DATA FOR THIS EXERCISE >>
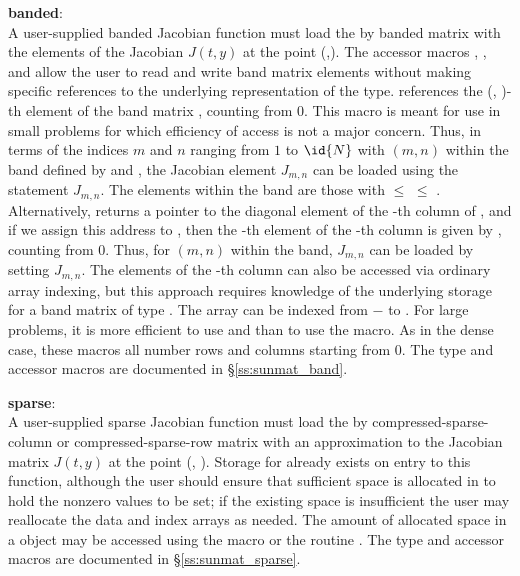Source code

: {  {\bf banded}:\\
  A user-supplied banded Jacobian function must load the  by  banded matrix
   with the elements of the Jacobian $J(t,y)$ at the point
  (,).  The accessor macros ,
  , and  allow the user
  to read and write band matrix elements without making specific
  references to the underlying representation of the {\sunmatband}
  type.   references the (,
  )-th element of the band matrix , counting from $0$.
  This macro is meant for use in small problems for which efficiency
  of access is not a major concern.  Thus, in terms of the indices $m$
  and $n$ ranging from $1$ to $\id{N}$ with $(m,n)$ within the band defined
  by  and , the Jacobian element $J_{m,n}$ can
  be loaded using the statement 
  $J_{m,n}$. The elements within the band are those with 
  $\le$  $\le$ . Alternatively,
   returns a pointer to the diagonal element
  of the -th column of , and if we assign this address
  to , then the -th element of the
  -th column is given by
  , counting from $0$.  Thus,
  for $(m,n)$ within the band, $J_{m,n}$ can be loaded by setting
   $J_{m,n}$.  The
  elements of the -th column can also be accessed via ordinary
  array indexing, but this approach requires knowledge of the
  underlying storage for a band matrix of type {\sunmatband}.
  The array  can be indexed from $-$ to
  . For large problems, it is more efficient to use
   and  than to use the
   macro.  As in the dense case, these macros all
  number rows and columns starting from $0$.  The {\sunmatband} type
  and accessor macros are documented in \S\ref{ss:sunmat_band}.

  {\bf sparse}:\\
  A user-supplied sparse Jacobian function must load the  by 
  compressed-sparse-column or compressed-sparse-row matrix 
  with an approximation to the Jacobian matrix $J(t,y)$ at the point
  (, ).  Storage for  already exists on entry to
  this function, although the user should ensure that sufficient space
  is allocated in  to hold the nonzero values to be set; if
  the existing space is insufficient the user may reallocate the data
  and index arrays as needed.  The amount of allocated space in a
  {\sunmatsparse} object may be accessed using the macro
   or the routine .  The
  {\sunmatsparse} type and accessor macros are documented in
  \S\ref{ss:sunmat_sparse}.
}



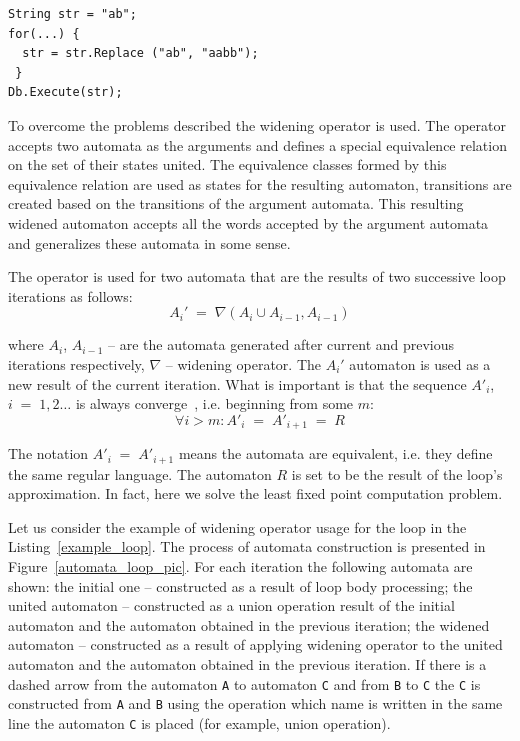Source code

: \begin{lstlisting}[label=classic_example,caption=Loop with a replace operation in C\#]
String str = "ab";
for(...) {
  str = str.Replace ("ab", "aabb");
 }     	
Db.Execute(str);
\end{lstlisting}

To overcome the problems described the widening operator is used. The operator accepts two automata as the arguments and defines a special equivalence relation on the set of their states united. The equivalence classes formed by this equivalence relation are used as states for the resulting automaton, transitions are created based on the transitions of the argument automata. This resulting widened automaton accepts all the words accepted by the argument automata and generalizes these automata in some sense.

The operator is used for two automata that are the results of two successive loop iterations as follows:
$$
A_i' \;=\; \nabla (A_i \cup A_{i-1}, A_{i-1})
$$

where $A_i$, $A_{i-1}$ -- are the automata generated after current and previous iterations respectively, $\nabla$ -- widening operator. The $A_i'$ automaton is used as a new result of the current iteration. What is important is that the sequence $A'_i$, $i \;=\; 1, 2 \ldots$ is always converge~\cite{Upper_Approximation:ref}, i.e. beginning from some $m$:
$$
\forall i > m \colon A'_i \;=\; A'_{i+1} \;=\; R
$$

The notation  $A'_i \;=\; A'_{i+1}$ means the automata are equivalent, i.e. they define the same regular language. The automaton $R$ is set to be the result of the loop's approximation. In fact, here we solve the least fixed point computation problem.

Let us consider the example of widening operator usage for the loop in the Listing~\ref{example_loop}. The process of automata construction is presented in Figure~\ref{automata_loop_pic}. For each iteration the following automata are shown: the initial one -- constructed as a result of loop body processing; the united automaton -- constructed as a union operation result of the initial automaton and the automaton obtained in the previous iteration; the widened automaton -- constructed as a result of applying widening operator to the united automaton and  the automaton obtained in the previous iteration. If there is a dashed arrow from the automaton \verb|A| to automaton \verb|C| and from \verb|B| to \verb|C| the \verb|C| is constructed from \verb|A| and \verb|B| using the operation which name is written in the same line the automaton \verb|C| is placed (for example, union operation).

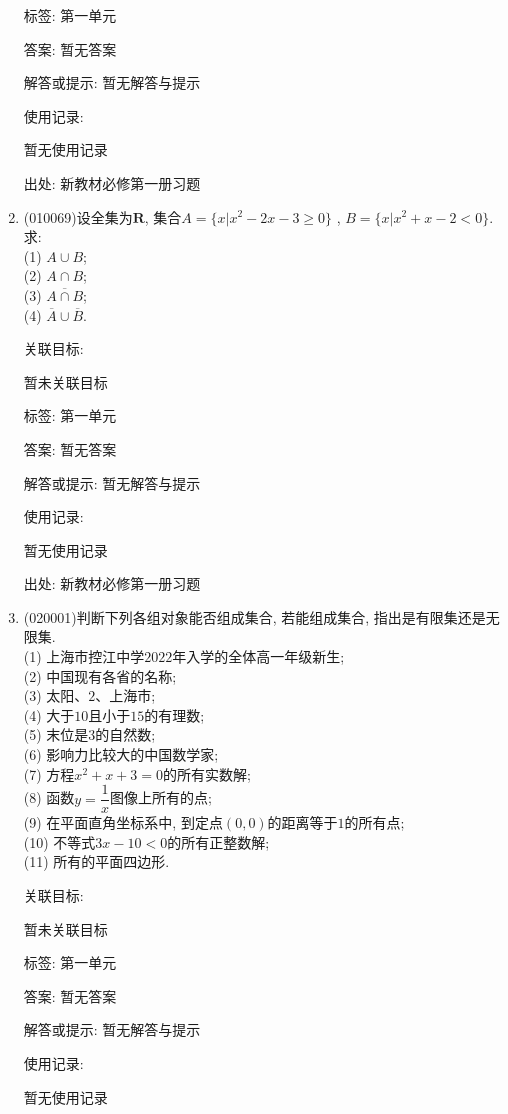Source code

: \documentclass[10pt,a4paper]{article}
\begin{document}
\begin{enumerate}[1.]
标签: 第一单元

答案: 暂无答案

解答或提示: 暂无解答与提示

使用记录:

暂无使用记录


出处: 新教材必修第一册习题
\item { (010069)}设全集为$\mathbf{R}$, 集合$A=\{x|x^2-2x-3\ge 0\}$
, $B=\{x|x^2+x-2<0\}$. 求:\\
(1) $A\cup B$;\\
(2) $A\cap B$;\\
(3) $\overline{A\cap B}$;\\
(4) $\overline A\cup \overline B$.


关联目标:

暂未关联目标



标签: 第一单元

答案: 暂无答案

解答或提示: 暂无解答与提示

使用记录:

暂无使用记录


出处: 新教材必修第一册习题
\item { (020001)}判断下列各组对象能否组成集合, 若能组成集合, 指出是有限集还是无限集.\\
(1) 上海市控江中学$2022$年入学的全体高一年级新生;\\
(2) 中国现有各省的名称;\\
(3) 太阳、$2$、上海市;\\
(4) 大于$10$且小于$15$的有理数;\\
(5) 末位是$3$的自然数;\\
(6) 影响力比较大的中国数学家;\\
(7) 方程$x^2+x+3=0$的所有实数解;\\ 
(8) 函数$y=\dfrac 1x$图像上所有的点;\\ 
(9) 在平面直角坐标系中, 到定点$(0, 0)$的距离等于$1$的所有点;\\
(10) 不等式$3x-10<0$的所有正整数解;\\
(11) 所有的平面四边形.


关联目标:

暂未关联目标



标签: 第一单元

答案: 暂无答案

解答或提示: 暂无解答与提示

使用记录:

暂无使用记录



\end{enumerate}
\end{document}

PROBLEM TO WORK ON >> The response must match the data line for line, from its first line through the line with "This macro is", inclusive, and must leave out the pictures.

SOLVED EXERCISE >>
Source code

: {  {\bf banded}:\\
  A user-supplied banded Jacobian function must load the  by  banded matrix
   with the elements of the Jacobian $J(t,y)$ at the point
  (,).  The accessor macros ,
  , and  allow the user
  to read and write band matrix elements without making specific
  references to the underlying representation of the {\sunmatband}
  type.   references the (,
  )-th element of the band matrix , counting from $0$.
  This macro is meant for use in small problems for which efficiency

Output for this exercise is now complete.